No es la dictadura de un autócrata, de un Nerón o de un Calígula, sólo rodeado de una corte de aduladores y palmeros. La política de Trump es la alternativa de la fracción hegemónica de la burguesía norteamericana. Está respaldada por los grandes buques insignias de Wall Street, por los principales monopolios de la industria energética y extractiva, y desde luego por el grueso del poderoso complejo militar-industrial, desde los gigantes armamentísticos hasta las grandes corporaciones de Silicon Valley.
Es una dictadura porque ante la la agudización del ocaso imperial, provocado por la lucha de los países y pueblos del mundo y especialmente por la emergencia de China y los BRICS, la linea Trump ha dado un golpe encima de la mesa, enterrando la linea de «hegemonía consensuada» de las administraciones de Clinton, Obama o Biden. Los viejos medios de la superpotencia para imponer su hegemonía, basados en una calibrada combinación de «poder blando» y «poder duro» ya no bastan. El grado al que ha llegado la decadencia de EEUU obliga a ponerse duro, a sacar los dientes y el garrote, a tomar medidas mucho más extremas, agresivas y disruptivas.
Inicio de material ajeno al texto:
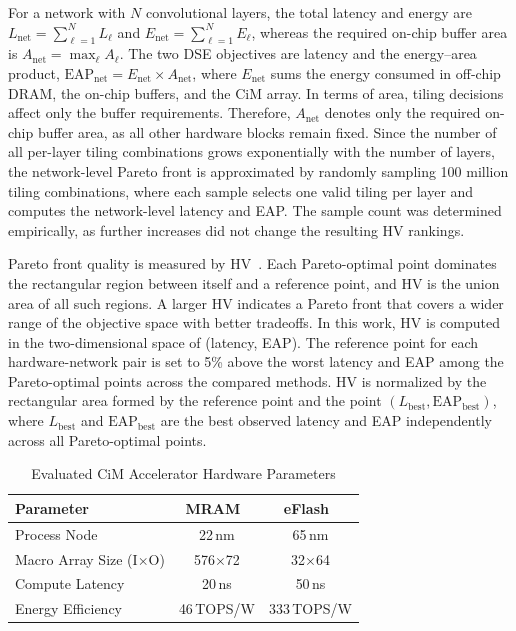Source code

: \documentclass[lettersize,journal]{IEEEtran}
\begin{document}
For a network with $N$ convolutional layers, the total latency and energy are $L_{\mathrm{net}} = \sum_{\ell=1}^{N} L_{\ell}$ and $E_{\mathrm{net}} = \sum_{\ell=1}^{N} E_{\ell}$, whereas the required on-chip buffer area is $A_{\mathrm{net}} = \max_{\ell} A_{\ell}$.
The two DSE objectives are latency and the energy--area product, $\mathrm{EAP}_{\mathrm{net}} = E_{\mathrm{net}} \times A_{\mathrm{net}}$, where $E_{\mathrm{net}}$ sums the energy consumed in off-chip DRAM, the on-chip buffers, and the CiM array.
In terms of area, tiling decisions affect only the buffer requirements.
Therefore, $A_{\mathrm{net}}$ denotes only the required on-chip buffer area, as all other hardware blocks remain fixed.
Since the number of all per-layer tiling combinations grows exponentially with the number of layers, the network-level Pareto front is approximated by randomly sampling 100 million tiling combinations, where each sample selects one valid tiling per layer and computes the network-level latency and EAP.
The sample count was determined empirically, as further increases did not change the resulting HV rankings.

Pareto front quality is measured by HV~\cite{xu2025rankdse}.
Each Pareto-optimal point dominates the rectangular region between itself and a reference point, and HV is the union area of all such regions.
A larger HV indicates a Pareto front that covers a wider range of the objective space with better tradeoffs.
In this work, HV is computed in the two-dimensional space of (latency, EAP).
The reference point for each hardware-network pair is set to 5\% above the worst latency and EAP among the Pareto-optimal points across the compared methods.
HV is normalized by the rectangular area formed by the reference point and the point $(L_{\mathrm{best}}, \mathrm{EAP}_{\mathrm{best}})$, where $L_{\mathrm{best}}$ and $\mathrm{EAP}_{\mathrm{best}}$ are the best observed latency and EAP independently across all Pareto-optimal points.

\begin{table}[!t]
\caption{Evaluated CiM Accelerator Hardware Parameters}
\label{tab:hardware_config}
\centering
\small
\begin{tabular}{lcc}
\toprule
\textbf{Parameter} & \textbf{MRAM}~\cite{chiu2023isscc_mram} & \textbf{eFlash}~\cite{choi2023cicc_eflash} \\
\midrule
Process Node & 22\,nm & 65\,nm \\
Macro Array Size (I$\times$O) & 576$\times$72 & 32$\times$64 \\
Compute Latency & 20\,ns & 50\,ns \\
Energy Efficiency & 46\,TOPS/W & 333\,TOPS/W \\
\bottomrule
\end{tabular}
\end{table}
\end{document}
La línea Trump ha decidido hacer saltar por los aires la legalidad internacional en todos los ámbitos, mostrando de forma abierta que no hay más ley que la de la fuerza y los dictados de la superpotencia. Anunciando la demolición de la ONU y de sus instituciones, a las que considera «globalistas» y colonizadas por la creciente influencia de los BRICS y del Tercer Mundo.
En el plano internacional dando alas a Netanyahu para cometer atrocidades en Gaza, pero también en Cisjordania. Negociando una infame componenda imperialista con Rusia, forzando a Ucrania a capitular ante su invasor. Recrudeciendo el intervencionismo sobre América Latina y amenazando con quedarse por la fuerza con Groenlandia o el Canal de Panamá. Tratando a los europeos como vasallos, obligándoles a destinar el 5% de su PIB en gastos militares para mayor gloria de los beneficios del complejo militar industrial. Usando los aranceles a modo de garrote, ha declarado una guerra comercial a todos los países, para imponer que el conjunto del planeta entregue a EEUU 300.000 millones de dólares al año en «tributos imperiales».
Pero en el plano interno, en el de EEUU, esa dictadura también está avanzando. Porque al Imperio también le sobra la democracia.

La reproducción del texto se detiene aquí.